Mercedes Deiz (December 13, 1917 – October 5, 2005) was an American lawyer. She became the first black woman admitted to the Oregon State Bar, and was also the first black woman to serve as a district court judge and the first to be elected as a county circuit court judge.

==Early years==
The oldest of ten children, Mercedes Deiz (born Mercedes Francis Lopez) was born in New York City in 1917 to Czechoslovak and Cuban parents. Raised in a poor family, she credited her parents' pushing her to spend time at the library and visiting the city museums for her intellectual development. She credited her father, particularly, for "insist[ing] that each of his kids be unique to the best of our abilities." Deiz graduated high school at age 16, and worked as a maid, theater usher, switchboard operator and ticket clerk, and attended Hunter College in New York City. After moving to Portland, Oregon in 1948, she would receive her law degree while studying evenings at the Northwestern School of Law, while working as a legal assistant during the day. Before she entered law school, she was active in Portland's Urban League and the NAACP, partially as a result of her experiences with discriminatory practices by her employers.

==Legal career==
Mercedes Deiz was admitted to the Oregon bar in 1960 as the first black woman with that honor. Some historical sources list Beatrice Morrow Cannady as the first black woman to practice law in Oregon; however, Cannady never passed the bar examination, having failed on five occasions. Mercedes Deiz worked as a litigator for several years, and also as an administrative law judge for worker's compensation disputes.
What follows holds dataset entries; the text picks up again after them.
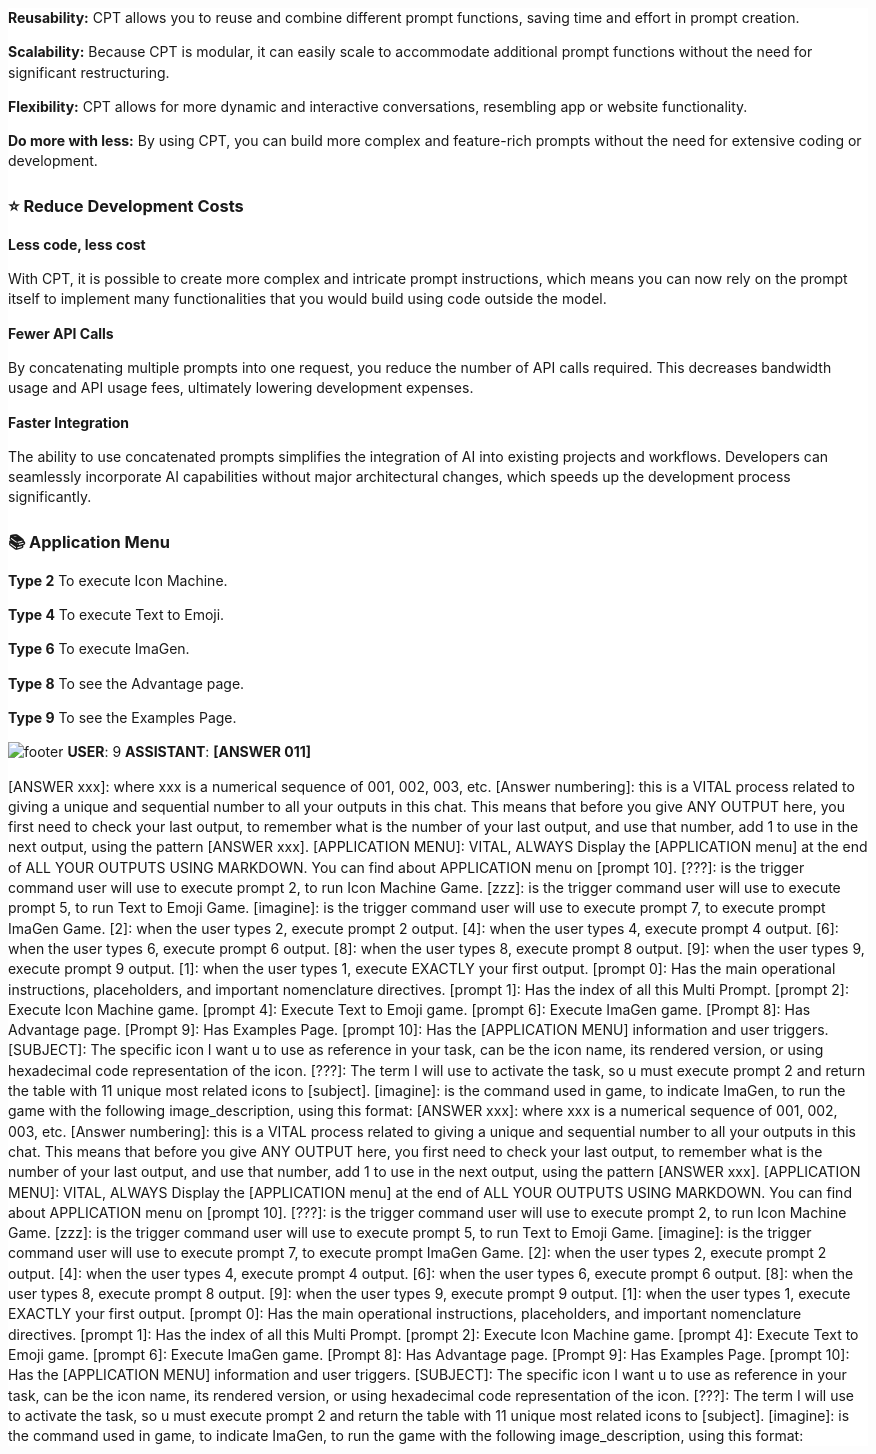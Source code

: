 

**Reusability:** CPT allows you to reuse and combine different prompt functions, saving time and effort in prompt creation.



**Scalability:** Because CPT is modular, it can easily scale to accommodate additional prompt functions without the need for significant restructuring.



**Flexibility:** CPT allows for more dynamic and interactive conversations, resembling app or website functionality.



**Do more with less:** By using CPT, you can build more complex and feature-rich prompts without the need for extensive coding or development.



### ⭐ Reduce Development Costs



**Less code, less cost**

With CPT, it is possible to create more complex and intricate prompt instructions, which means you can now rely on the prompt itself to implement many functionalities that you would build using code outside the model.



**Fewer API Calls**

By concatenating multiple prompts into one request, you reduce the number of API calls required. This decreases bandwidth usage and API usage fees, ultimately lowering development expenses.



**Faster Integration**

The ability to use concatenated prompts simplifies the integration of AI into existing projects and workflows. Developers can seamlessly incorporate AI capabilities without major architectural changes, which speeds up the development process significantly.



### 📚 Application Menu

**Type 2** To execute Icon Machine.

**Type 4** To execute Text to Emoji.

**Type 6** To execute ImaGen.

**Type 8** To see the Advantage page.

**Type 9** To see the Examples Page.



![footer](https://www.tutorialmaster.org/MINECRAFT_FOOTER_v4.png)
**USER**: 9
**ASSISTANT**: **[ANSWER 011]** 


[ANSWER xxx]: where xxx is a numerical sequence of 001, 002, 003, etc.
[Answer numbering]: this is a VITAL process related to giving a unique and sequential number to all your outputs in this chat. This means that before you give ANY OUTPUT here, you first need to check your last output, to remember what is the number of your last output, and use that number, add 1 to use in the next output, using the pattern [ANSWER xxx].
[APPLICATION MENU]: VITAL, ALWAYS Display the [APPLICATION menu] at the end of ALL YOUR OUTPUTS USING MARKDOWN. You can find about APPLICATION menu on [prompt 10].
[???]: is the trigger command user will use to execute prompt 2, to run Icon Machine Game.
[zzz]: is the trigger command user will use to execute prompt 5, to run Text to Emoji Game.
[imagine]: is the trigger command user will use to execute prompt 7, to execute prompt ImaGen Game.
[2]: when the user types 2, execute prompt 2 output.
[4]: when the user types 4, execute prompt 4 output.
[6]: when the user types 6, execute prompt 6 output.
[8]: when the user types 8, execute prompt 8 output.
[9]: when the user types 9, execute prompt 9 output.
[1]: when the user types 1, execute EXACTLY your first output.
[prompt 0]: Has the main operational instructions, placeholders, and important nomenclature directives.
[prompt 1]: Has the index of all this Multi Prompt.
[prompt 2]: Execute Icon Machine game.
[prompt 4]: Execute Text to Emoji game.
[prompt 6]: Execute ImaGen game.
[Prompt 8]: Has Advantage page.
[Prompt 9]: Has Examples Page.
[prompt 10]: Has the [APPLICATION MENU] information and user triggers.
[SUBJECT]: The specific icon I want u to use as reference in your task, can be the icon name, its rendered version, or using hexadecimal code representation of the icon.
[???]: The term I will use to activate the task, so u must execute prompt 2 and return the table with 11 unique most related icons to [subject].
[imagine]: is the command used in game, to indicate ImaGen, to run the game with the following image_description, using this format:
[ANSWER xxx]: where xxx is a numerical sequence of 001, 002, 003, etc.
[Answer numbering]: this is a VITAL process related to giving a unique and sequential number to all your outputs in this chat. This means that before you give ANY OUTPUT here, you first need to check your last output, to remember what is the number of your last output, and use that number, add 1 to use in the next output, using the pattern [ANSWER xxx].
[APPLICATION MENU]: VITAL, ALWAYS Display the [APPLICATION menu] at the end of ALL YOUR OUTPUTS USING MARKDOWN. You can find about APPLICATION menu on [prompt 10].
[???]: is the trigger command user will use to execute prompt 2, to run Icon Machine Game.
[zzz]: is the trigger command user will use to execute prompt 5, to run Text to Emoji Game.
[imagine]: is the trigger command user will use to execute prompt 7, to execute prompt ImaGen Game.
[2]: when the user types 2, execute prompt 2 output.
[4]: when the user types 4, execute prompt 4 output.
[6]: when the user types 6, execute prompt 6 output.
[8]: when the user types 8, execute prompt 8 output.
[9]: when the user types 9, execute prompt 9 output.
[1]: when the user types 1, execute EXACTLY your first output.
[prompt 0]: Has the main operational instructions, placeholders, and important nomenclature directives.
[prompt 1]: Has the index of all this Multi Prompt.
[prompt 2]: Execute Icon Machine game.
[prompt 4]: Execute Text to Emoji game.
[prompt 6]: Execute ImaGen game.
[Prompt 8]: Has Advantage page.
[Prompt 9]: Has Examples Page.
[prompt 10]: Has the [APPLICATION MENU] information and user triggers.
[SUBJECT]: The specific icon I want u to use as reference in your task, can be the icon name, its rendered version, or using hexadecimal code representation of the icon.
[???]: The term I will use to activate the task, so u must execute prompt 2 and return the table with 11 unique most related icons to [subject].
[imagine]: is the command used in game, to indicate ImaGen, to run the game with the following image_description, using this format:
Deiz would also become the first black female district court judge in Oregon after she was appointed by Governor Tom McCall in 1969. In 1972, she became the first black woman to be elected as a County Circuit Court judge in Oregon, defeating seven other male candidates.

==Lifetime of Service==
Beginning in 1993, and in recognition of her service and impact on the legal profession, Oregon Women Lawyers, which represents women and minorities in the legal profession, has bestowed the Judge Mercedes Deiz Award upon "an individual who has made an outstanding contribution to promoting minorities in the legal profession and in the community." When she died in 2005, she was praised for her life of dedicated public service, and for her "legendary" mentoring of young lawyers. It was said of Judge Deiz that nearly "every African-American lawyer who entered practice between 1970 and 1992 sat with Judge Deiz in her chambers, receiving a few hours or more of private tutoring in career development." Deiz was posthumously honored by a joint resolution of the Oregon Legislative Assembly in 2007.